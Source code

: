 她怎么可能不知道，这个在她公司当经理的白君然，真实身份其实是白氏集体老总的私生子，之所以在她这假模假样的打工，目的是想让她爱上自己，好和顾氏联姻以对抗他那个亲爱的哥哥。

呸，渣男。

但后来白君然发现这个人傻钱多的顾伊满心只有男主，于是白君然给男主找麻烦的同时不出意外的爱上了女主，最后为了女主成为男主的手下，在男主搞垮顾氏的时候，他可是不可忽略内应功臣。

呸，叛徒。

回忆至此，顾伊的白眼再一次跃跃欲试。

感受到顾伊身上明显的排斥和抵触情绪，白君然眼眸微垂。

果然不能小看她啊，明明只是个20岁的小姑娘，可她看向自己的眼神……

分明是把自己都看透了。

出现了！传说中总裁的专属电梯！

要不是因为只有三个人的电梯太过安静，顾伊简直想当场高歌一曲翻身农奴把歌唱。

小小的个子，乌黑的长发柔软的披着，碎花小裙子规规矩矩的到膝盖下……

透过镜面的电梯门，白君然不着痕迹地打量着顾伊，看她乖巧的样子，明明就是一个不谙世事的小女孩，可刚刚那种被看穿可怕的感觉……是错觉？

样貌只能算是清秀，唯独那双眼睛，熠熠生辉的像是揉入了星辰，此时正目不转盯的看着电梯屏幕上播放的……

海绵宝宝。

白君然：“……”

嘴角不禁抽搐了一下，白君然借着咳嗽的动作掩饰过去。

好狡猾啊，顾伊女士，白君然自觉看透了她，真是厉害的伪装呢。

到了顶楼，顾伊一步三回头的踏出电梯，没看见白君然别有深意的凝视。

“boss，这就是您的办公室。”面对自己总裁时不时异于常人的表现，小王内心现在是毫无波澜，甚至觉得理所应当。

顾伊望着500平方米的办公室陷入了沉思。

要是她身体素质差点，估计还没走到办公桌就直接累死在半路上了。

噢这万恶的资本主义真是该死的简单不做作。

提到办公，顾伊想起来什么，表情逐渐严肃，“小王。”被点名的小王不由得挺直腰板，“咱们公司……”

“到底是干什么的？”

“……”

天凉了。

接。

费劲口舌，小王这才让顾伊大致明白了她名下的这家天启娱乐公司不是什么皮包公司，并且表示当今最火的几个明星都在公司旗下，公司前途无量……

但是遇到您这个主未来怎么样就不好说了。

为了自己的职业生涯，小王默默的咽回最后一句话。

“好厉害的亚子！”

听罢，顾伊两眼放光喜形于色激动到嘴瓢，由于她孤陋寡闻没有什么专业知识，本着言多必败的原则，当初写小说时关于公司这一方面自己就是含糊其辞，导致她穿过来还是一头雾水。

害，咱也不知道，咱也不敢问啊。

○ ○ ○ ○ ○

**Problem statement:** Write the data out again. Match it word for word.

**Solution to the problem:**
Source code

: 她怎么可能不知道，这个在她公司当经理的白君然，真实身份其实是白氏集体老总的私生子，之所以在她这假模假样的打工，目的是想让她爱上自己，好和顾氏联姻以对抗他那个亲爱的哥哥。

呸，渣男。

但后来白君然发现这个人傻钱多的顾伊满心只有男主，于是白君然给男主找麻烦的同时不出意外的爱上了女主，最后为了女主成为男主的手下，在男主搞垮顾氏的时候，他可是不可忽略内应功臣。

呸，叛徒。

回忆至此，顾伊的白眼再一次跃跃欲试。

感受到顾伊身上明显的排斥和抵触情绪，白君然眼眸微垂。

果然不能小看她啊，明明只是个20岁的小姑娘，可她看向自己的眼神……

分明是把自己都看透了。

出现了！传说中总裁的专属电梯！

要不是因为只有三个人的电梯太过安静，顾伊简直想当场高歌一曲翻身农奴把歌唱。

小小的个子，乌黑的长发柔软的披着，碎花小裙子规规矩矩的到膝盖下……

透过镜面的电梯门，白君然不着痕迹地打量着顾伊，看她乖巧的样子，明明就是一个不谙世事的小女孩，可刚刚那种被看穿可怕的感觉……是错觉？

样貌只能算是清秀，唯独那双眼睛，熠熠生辉的像是揉入了星辰，此时正目不转盯的看着电梯屏幕上播放的……

海绵宝宝。

白君然：“……”

嘴角不禁抽搐了一下，白君然借着咳嗽的动作掩饰过去。

好狡猾啊，顾伊女士，白君然自觉看透了她，真是厉害的伪装呢。

到了顶楼，顾伊一步三回头的踏出电梯，没看见白君然别有深意的凝视。

“boss，这就是您的办公室。”面对自己总裁时不时异于常人的表现，小王内心现在是毫无波澜，甚至觉得理所应当。

顾伊望着500平方米的办公室陷入了沉思。

要是她身体素质差点，估计还没走到办公桌就直接累死在半路上了。

噢这万恶的资本主义真是该死的简单不做作。

提到办公，顾伊想起来什么，表情逐渐严肃，“小王。”被点名的小王不由得挺直腰板，“咱们公司……”

“到底是干什么的？”

“……”

天凉了。

接。

费劲口舌，小王这才让顾伊大致明白了她名下的这家天启娱乐公司不是什么皮包公司，并且表示当今最火的几个明星都在公司旗下，公司前途无量……

但是遇到您这个主未来怎么样就不好说了。

为了自己的职业生涯，小王默默的咽回最后一句话。

“好厉害的亚子！”

听罢，顾伊两眼放光喜形于色激动到嘴瓢，由于她孤陋寡闻没有什么专业知识，本着言多必败的原则，当初写小说时关于公司这一方面自己就是含糊其辞，导致她穿过来还是一头雾水。

害，咱也不知道，咱也不敢问啊。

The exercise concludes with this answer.